The 20H 2FH of the RAM on the chip of the single-chip microcomputer, which is 16 bytes, can be addressed according to the "bits" of the precautionary light.
There are a total of 128 "bit addresses", which are 00h and 7fh.
For example, the bit address 4EH is the 6th bit of the "byte unit with a byte address of 29h".
A: The bit-addressing area is located between 20F and 2Fh in the data memory.

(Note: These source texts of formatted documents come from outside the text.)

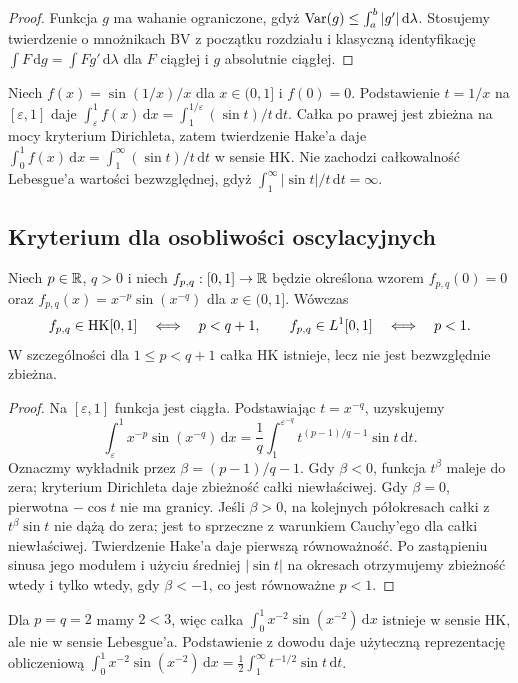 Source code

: \begin{proof}
Funkcja $g$ ma wahanie ograniczone, gdyż $\operatorname{Var}(g)\le\int_a^b|g'|\,\mathrm d\lambda$. Stosujemy twierdzenie o mnożnikach BV z początku rozdziału i klasyczną identyfikację $\int F\,\mathrm dg=\int Fg'\,\mathrm d\lambda$ dla $F$ ciągłej i $g$ absolutnie ciągłej.
\end{proof}
\begin{przyklad}
Niech $f(x)=\sin(1/x)/x$ dla $x\in(0,1]$ i $f(0)=0$. Podstawienie $t=1/x$ na $[\varepsilon,1]$ daje
$\int_\varepsilon^1f(x)\,\mathrm dx=\int_1^{1/\varepsilon}(\sin t)/t\,\mathrm dt$.
Całka po prawej jest zbieżna na mocy kryterium Dirichleta, zatem twierdzenie Hake'a daje
$\int_0^1f(x)\,\mathrm dx=\int_1^\infty (\sin t)/t\,\mathrm dt$ w sensie HK. Nie zachodzi całkowalność Lebesgue'a wartości bezwzględnej, gdyż $\int_1^\infty|\sin t|/t\,\mathrm dt=\infty$.
\end{przyklad}

\subsection*{Kryterium dla osobliwości oscylacyjnych}
\begin{twierdzenie}\label{tw:hk-oscylacyjne}
Niech $p\in\mathbb R$, $q>0$ i niech $f_{p,q}:[0,1]\to\mathbb R$ będzie określona wzorem $f_{p,q}(0)=0$ oraz $f_{p,q}(x)=x^{-p}\sin(x^{-q})$ dla $x\in(0,1]$. Wówczas
\[
 f_{p,q}\in\mathrm{HK}[0,1]\quad\Longleftrightarrow\quad p<q+1,
 \qquad f_{p,q}\in L^1[0,1]\quad\Longleftrightarrow\quad p<1.
\]
W szczególności dla $1\le p<q+1$ całka HK istnieje, lecz nie jest bezwzględnie zbieżna.
\end{twierdzenie}
\begin{proof}
Na $[\varepsilon,1]$ funkcja jest ciągła. Podstawiając $t=x^{-q}$, uzyskujemy
\[
\int_\varepsilon^1x^{-p}\sin(x^{-q})\,\mathrm dx
=\frac1q\int_1^{\varepsilon^{-q}}t^{(p-1)/q-1}\sin t\,\mathrm dt.
\]
Oznaczmy wykładnik przez $\beta=(p-1)/q-1$. Gdy $\beta<0$, funkcja $t^\beta$ maleje do zera; kryterium Dirichleta daje zbieżność całki niewłaściwej. Gdy $\beta=0$, pierwotna $-\cos t$ nie ma granicy. Jeśli $\beta>0$, na kolejnych półokresach całki z $t^\beta\sin t$ nie dążą do zera; jest to sprzeczne z warunkiem Cauchy'ego dla całki niewłaściwej. Twierdzenie Hake'a daje pierwszą równoważność. Po zastąpieniu sinusa jego modułem i użyciu średniej $|\sin t|$ na okresach otrzymujemy zbieżność wtedy i tylko wtedy, gdy $\beta<-1$, co jest równoważne $p<1$.
\end{proof}
\begin{przyklad}
Dla $p=q=2$ mamy $2<3$, więc całka $\int_0^1x^{-2}\sin(x^{-2})\,\mathrm dx$ istnieje w sensie HK, ale nie w sensie Lebesgue'a. Podstawienie z dowodu daje użyteczną reprezentację obliczeniową
$\int_0^1x^{-2}\sin(x^{-2})\,\mathrm dx=\tfrac12\int_1^\infty t^{-1/2}\sin t\,\mathrm dt$.
\end{przyklad}

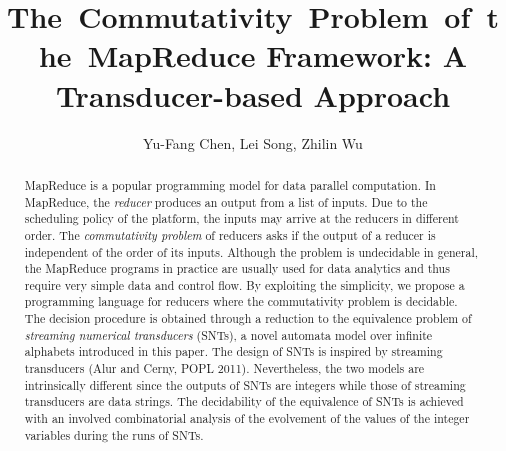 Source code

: \documentclass[runningheads,a4paper]{llncs}
\title{The~Commutativity~Problem~of~the~MapReduce Framework: A Transducer-based Approach}
\institute{Institute of Information Science, Academia Sinica \and State Key Laboratory of Computer Science,\\ Institute of Software, Chinese Academy of Sciences }
\author{Yu-Fang Chen\inst{1}, Lei Song\inst{2}, Zhilin Wu\inst{2}}
\begin{document}
\maketitle

\begin{abstract}

MapReduce is a popular programming model for data parallel computation. 
In MapReduce, the \emph{reducer} produces an output from a list of inputs. Due to the scheduling policy of the platform, the inputs may arrive at the reducers in different order. The \emph{commutativity problem} of reducers asks if the output of a reducer is independent of the order of its inputs. Although the problem is undecidable in general,
the MapReduce programs in practice are usually used for data analytics and thus require very simple data and control flow. 
By exploiting the simplicity, we propose a programming language for reducers where the commutativity problem is decidable.
The decision procedure is obtained through a reduction to the equivalence problem of \emph{streaming numerical transducers} (SNTs), a novel automata model over infinite alphabets introduced in this paper. The design of SNTs is inspired by streaming transducers (Alur and Cerny, POPL 2011). Nevertheless, the two models are intrinsically different since the outputs of SNTs are integers while those of streaming transducers are data strings. 
The decidability of the equivalence of SNTs is achieved with an involved combinatorial analysis of the evolvement of the values of the integer variables during the runs of SNTs.

\end{abstract}

\vspace{-0.8cm}


\vspace{-0.3cm}


\vspace{-0.3cm}


\vspace{-0.3cm}


\vspace{-0.3cm}



\vspace{-0.3cm}

\vspace{-0.2cm}

\vspace{-0.5cm}






%

\end{document}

The registers in this interval can be bit-addressed, and they can be bit-manipulated and bit-arithmetic. >>>More
It's as simple as letting the 8 LEDs controlled by the P1 port flash back and forth three times in sequence. >>>More
The serial port of 51 machine is below the low level, the high level is below 5V, the serial port of the PC is low level -12V, the high level is +12V, and the serial port communication between the 51 machine and the PC machine should add the level conversion IC >>>More
Ignoring the influence of temperature and other factors, the method of measuring voltage by series resistance can be directly adopted. >>>More
Just learn 51 first, the absolute entry-level, you can choose Guo Tianxiang's for the development board, it's been many years, the information is very complete, and then you can look at 32 or something.